The present course paper is devoted to analyze characteristic attitudes of the topic: a deepened appreciation of romanticism’s literature, a general exaltation of emotion over reason and of the senses over intellect; a turning in upon the self and a heightened examination of human personality and its moods and mental potentialities; the hero, and the exceptional figure in general, and a focus on his passions and inner struggles.
The topicality of research work is learning necessary importance and development of Romanticism and its development.
The aim of research work is to give some main information about English Romanticism, its influence on history, a new view of the artists as a supremely individual creator, whose creative spirit is more important than strictness formal rules and traditional procedures.
The object of research is based on detailed emphasis upon imagination as a gateway to experience and spiritual truth, an obsessive interest in folk culture, national and ethnic cultural origins, and the medieval era; and a predilection for the exotic, the remote, the mysterious, the weird, the occult, the monstrous, the diseased in romanticism’s literature.
The subject of research work is clarifying that Romanticism’s literature and learning these contributions, writing styles as the best way of learning English Romanticism.
The structure of the work consists of introduction, main part, conclusion and bibliography.
In conclusion all important deductions Romanticism in English literature and its development have been summed up and formulated.
Bibliography contains of English, Russian and Britain literatures, and information from the Internet devoted to the information romanticism’s literature in English countries as such.

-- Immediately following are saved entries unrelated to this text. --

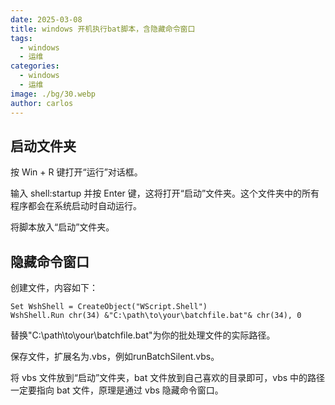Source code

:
 ```yaml
---
date: 2025-03-08
title: windows 开机执行bat脚本，含隐藏命令窗口
tags:
  - windows
  - 运维
categories:
  - windows
  - 运维
image: ./bg/30.webp
author: carlos
---
```


## 启动文件夹

按 Win + R 键打开“运行”对话框。

输入 shell:startup 并按 Enter 键，这将打开“启动”文件夹。这个文件夹中的所有程序都会在系统启动时自动运行。

将脚本放入“启动”文件夹‌。

## 隐藏命令窗口

创建文件，内容如下：

```
Set WshShell = CreateObject("WScript.Shell")
WshShell.Run chr(34) &"C:\path\to\your\batchfile.bat"& chr(34), 0
```

替换"C:\path\to\your\batchfile.bat"为你的批处理文件的实际路径。

保存文件，扩展名为.vbs，例如runBatchSilent.vbs。

将 vbs 文件放到“启动”文件夹，bat 文件放到自己喜欢的目录即可，vbs 中的路径一定要指向 bat 文件，原理是通过 vbs 隐藏命令窗口。
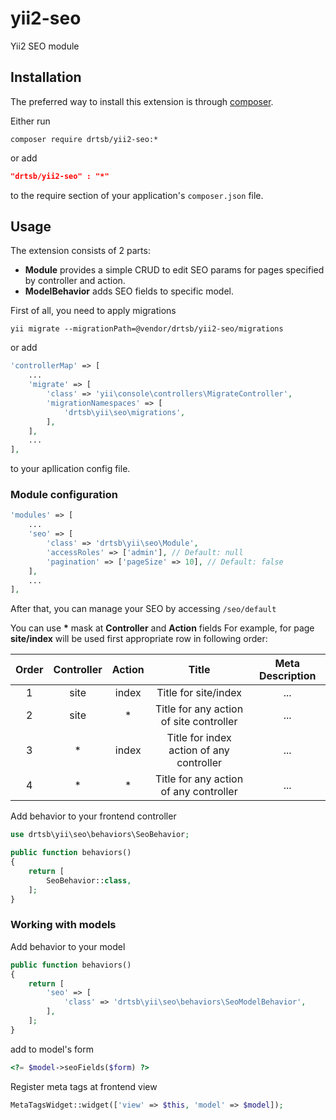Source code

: # yii2-seo

Yii2 SEO module

Installation
------------
The preferred way to install this extension is through [composer](http://getcomposer.org/download/).


Either run

```
composer require drtsb/yii2-seo:*
```
or add

```json
"drtsb/yii2-seo" : "*"
```

to the require section of your application's `composer.json` file.

Usage
-----

The extension consists of 2 parts:
- **Module** provides a simple CRUD to edit SEO params for pages specified by controller and action.
- **ModelBehavior** adds SEO fields to specific model.


First of all, you need to apply migrations
```
yii migrate --migrationPath=@vendor/drtsb/yii2-seo/migrations
```
or add
```php
'controllerMap' => [
    ...
    'migrate' => [
        'class' => 'yii\console\controllers\MigrateController',
        'migrationNamespaces' => [
            'drtsb\yii\seo\migrations',
        ],
    ],
    ...
],
```
to your apllication config file.

### Module configuration
```php
'modules' => [
	...
    'seo' => [
        'class' => 'drtsb\yii\seo\Module',
        'accessRoles' => ['admin'], // Default: null
        'pagination' => ['pageSize' => 10], // Default: false
    ],
    ...
],
```
After that, you can manage your SEO by accessing `/seo/default` 

You can use **\*** mask at **Controller** and **Action** fields
For example, for page **site/index** will be used first appropriate row in following order:

| Order    | Controller  | Action  | Title                                    | Meta Description |
| :------: | :---------: | :-----: | :--------------------------------------: | :--------------: |
| 1        | site        | index   | Title for site/index                     | ...              |
| 2        | site        | *       | Title for any action of site controller  | ...              |
| 3        | *           | index   | Title for index action of any controller | ...              |
| 4        | *           | *       | Title for any action of any controller   | ...              |


Add behavior to your frontend controller
```php
use drtsb\yii\seo\behaviors\SeoBehavior;

public function behaviors()
{
    return [
        SeoBehavior::class,
    ];
}
```


### Working with models

Add behavior to your model

```php
public function behaviors()
{
    return [
        'seo' => [
            'class' => 'drtsb\yii\seo\behaviors\SeoModelBehavior',
        ],
    ];
}
```

add to model's form 
```php
<?= $model->seoFields($form) ?>
```


Register meta tags at frontend view
```php
MetaTagsWidget::widget(['view' => $this, 'model' => $model]);
```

CHAPTER I. ROMANTICSIM IN ENGLISH LITERATURE

    1. The importance of Romanticism in English literature

Romanticism was an imaginative and scholarly development that began in Europe towards the finish of the eighteenth 100 years. It reached its peak in most of Europe between about 1800 and 1850. Romanticism was characterized by its emphasis on individualism and emotion, secret literature, and paganism. Romanticism was partly a reaction to the Industrial Revolution and the prevailing ideology of the Age of Enlightenment, particularly the scientific rationalization of Nature. It was embodied most strongly in the visual arts, music, and literature. Romantic thinkers were frequently suspicious of industrialization and rationalism. They also frequently glorified the Middle Ages (and other, earlier periods) by depicting them in moralistic, idealized forms. It also had a significant and complicated effect on politics, which included historiography, education, chess, the social sciences, and the natural sciences. Conservatism, liberalism, radicalism, and nationalism were all influenced by romantic thought. The movement emphasized intense emotion as an authentic source of aesthetic experience. It conceded another significance to encounters of compassion, stunningness, marvel, and fear, to a limited extent by naturalizing such feelings as reactions to the "wonderful" and the "sublime".[3,45] Sentimental people focused on the respectability of society workmanship and old social practices, yet additionally supported revolutionary governmental issues, unpredictable way of behaving, and valid immediacy. Romanticism revived medievalism and juxtaposed a pastoral conception of a more "authentic" European past with a highly critical view of recent social changes, such as urbanization, brought about by the Industrial Revolution. This was in contrast to the rationalism and classicism of the Enlightenment.
Heartfelt works were a response to the Period of Edification and the progressing Modern Age, a period wherein science and justification started to take firmer hold in the public cognizance. By depicting stories rooted in emotion, nature, idealism, and the subjective experiences of common men and women, romantic literature posed a challenge to this new wave of ideas.
It is essential to keep in mind that romance novels as a literary genre and romanticism are not the same thing. Romance novels of today may have been influenced by Romanticism, but they typically lack many of the essential characteristics of Romantic literature. Additionally, romantic love is not the sole focus of the term "Romantic." The term "romaunt" comes from the medieval French and means "epic, chivalrous quest told in verse."
The Origins of Romanticism Romantic literature was written at a time when the world was going through a complete paradigm shift. The Time of Edification delivered another variety of scholars and researchers who tested long-held thoughts regarding people's thought process, lived, and became. Naturally, the Enlightenment came soon after the Industrial Revolution. In the latter, the concepts and theories developed came to life in exciting new inventions that altered how people lived and worked.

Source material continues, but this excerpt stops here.